À chaque pression, je sens un gémissement s’élever derrière la chevelure cuivrée. J’intensifie les mouvements jusqu’à faire claquer mes paumes sur les rosaces que forment les coutures des poches arrière.

Le short a glissé, laissant deviner qu’elle ne porte rien en dessous. Je décide de l’ôter complètement, libérant ces deux bouts de chair bombés dont la blancheur vire au rose aux zones d’impact de ma main. Dès lors, j’entreprends d’y plonger mon visage tout entier.
Je m’imprègne de ses effluves, elles me rappellent la brise marine qui accompagnait mon trajet matinal à deux-roues. Je caresse son entrecuisse de ma langue, remonte sur les fesses par moment puis augmente peu à peu la vélocité de mes gestes. Ses réactions physiques et sonores me signalent que mon ardeur est appréciée. Le bas de mon visage est trempé, visiblement elle est aussi excitée que moi. Je ne peux me contenir davantage. Je me débarrasse expressément de mes fringues et entre en elle, toujours dans la même position. S’ensuivent plusieurs minutes de coït intense, sauvage.
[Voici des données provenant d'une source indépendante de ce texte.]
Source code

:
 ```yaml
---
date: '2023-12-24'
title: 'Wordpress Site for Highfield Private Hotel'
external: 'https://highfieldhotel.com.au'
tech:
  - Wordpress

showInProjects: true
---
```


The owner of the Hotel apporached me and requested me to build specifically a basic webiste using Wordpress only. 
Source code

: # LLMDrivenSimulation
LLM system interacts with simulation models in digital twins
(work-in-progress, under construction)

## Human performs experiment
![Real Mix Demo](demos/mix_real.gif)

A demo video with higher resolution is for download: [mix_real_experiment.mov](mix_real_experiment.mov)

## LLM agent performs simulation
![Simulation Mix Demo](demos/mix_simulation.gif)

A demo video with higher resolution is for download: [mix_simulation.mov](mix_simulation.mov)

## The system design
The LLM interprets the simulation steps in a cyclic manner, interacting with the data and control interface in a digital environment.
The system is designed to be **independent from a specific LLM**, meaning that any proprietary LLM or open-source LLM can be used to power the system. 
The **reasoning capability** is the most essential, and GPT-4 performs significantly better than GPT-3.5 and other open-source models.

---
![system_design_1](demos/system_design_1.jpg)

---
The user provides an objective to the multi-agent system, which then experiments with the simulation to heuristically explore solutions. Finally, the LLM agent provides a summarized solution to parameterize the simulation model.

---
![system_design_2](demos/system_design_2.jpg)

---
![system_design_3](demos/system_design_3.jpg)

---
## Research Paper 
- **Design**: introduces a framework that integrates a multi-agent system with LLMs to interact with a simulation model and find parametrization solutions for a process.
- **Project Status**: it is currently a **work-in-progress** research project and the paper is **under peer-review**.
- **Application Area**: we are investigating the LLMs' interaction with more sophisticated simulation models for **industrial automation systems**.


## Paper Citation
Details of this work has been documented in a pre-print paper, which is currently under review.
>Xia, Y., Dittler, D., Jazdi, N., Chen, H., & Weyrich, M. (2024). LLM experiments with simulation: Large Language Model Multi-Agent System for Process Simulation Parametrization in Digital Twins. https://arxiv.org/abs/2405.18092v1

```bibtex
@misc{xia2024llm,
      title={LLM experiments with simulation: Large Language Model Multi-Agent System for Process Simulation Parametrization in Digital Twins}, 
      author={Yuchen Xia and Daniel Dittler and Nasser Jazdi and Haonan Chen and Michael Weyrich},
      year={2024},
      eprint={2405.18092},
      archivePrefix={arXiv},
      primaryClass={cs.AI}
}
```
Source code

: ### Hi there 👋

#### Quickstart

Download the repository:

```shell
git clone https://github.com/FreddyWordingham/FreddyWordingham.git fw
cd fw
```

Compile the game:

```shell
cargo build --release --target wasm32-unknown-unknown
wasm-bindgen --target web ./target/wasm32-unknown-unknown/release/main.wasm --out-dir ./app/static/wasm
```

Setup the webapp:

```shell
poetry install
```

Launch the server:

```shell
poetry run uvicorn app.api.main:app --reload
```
Elle accompagne chacune de mes secousses et nous augmentons la cadence.
Comme aimanté par son dos nu, je l’étreins et en profite pour agripper ses petits seins.
Ils sont fermes et chauds. Je me relève haletant, au bord de l’hyperventilation. En reprenant mon souffle, je remarque des gouttes de sueur glissant de sa nuque vers sa colonne vertébrale, telle une eau de pluie guidée par une rigole. Désireux d’observer l’apparence de son doux visage en extase, je l’invite à basculer sur le côté puis l’aide à relever le haut de son corps. Ses jambes serrées autour de ma taille, nous poursuivons nos ébats. Je suis profond en elle, encourageant son balancement franc sur mon membre par mes deux mains posées au creux de ses reins. Nos regards se croisent puis se fixent l’un sur l’autre.
J’ai l’impression de voir son âme et ses secrets les plus enfouis. On s’abandonne avec la même ferveur. Au moment de jouir, je la prends dans mes bras. Je mords son épaule, elle plante ses ongles dans mon dos incandescent.

  • Je n’ai jamais ressenti quelque chose d’aussi fort
  • Moi non plus, c’est la première fois que j’ose provoquer ce genre de rencontre

Le lendemain, encore béat de la veille, je décide de retourner au café. Je ne prends pas la peine de vérifier la boîte aux lettres. Me voilà qui zigzague dans la descente. J’offre même la priorité à un automobiliste nerveux, lui assénant mon sourire le plus affable. Arrivé au café, je commande quelques douceurs et décide d’effectuer des recherches sur Internet afin de peaufiner ma nouvelle en cours d’écriture. Je remarque à peine la serveuse blonde qui m’apporte mon cheese-cake. C’est étrange, la connexion au wifi ne fonctionne pas.

  • Excusez-moi, vous avez changé le mot de passe du wifi ?
  • Non pas du tout, c’est nellys2022 en minuscule et tout attaché
  • Hm d’accord. Une de vos clientes m’en a communiqué un tout à fait différent hier
  • Ah… Elle vous a fait le coup à vous aussi ?

Je referme l’ordinateur, gobe une bouchée de gâteau et sirote un peu de café.

Tant pis, ça me fait toujours une bonne anecdote à raconter.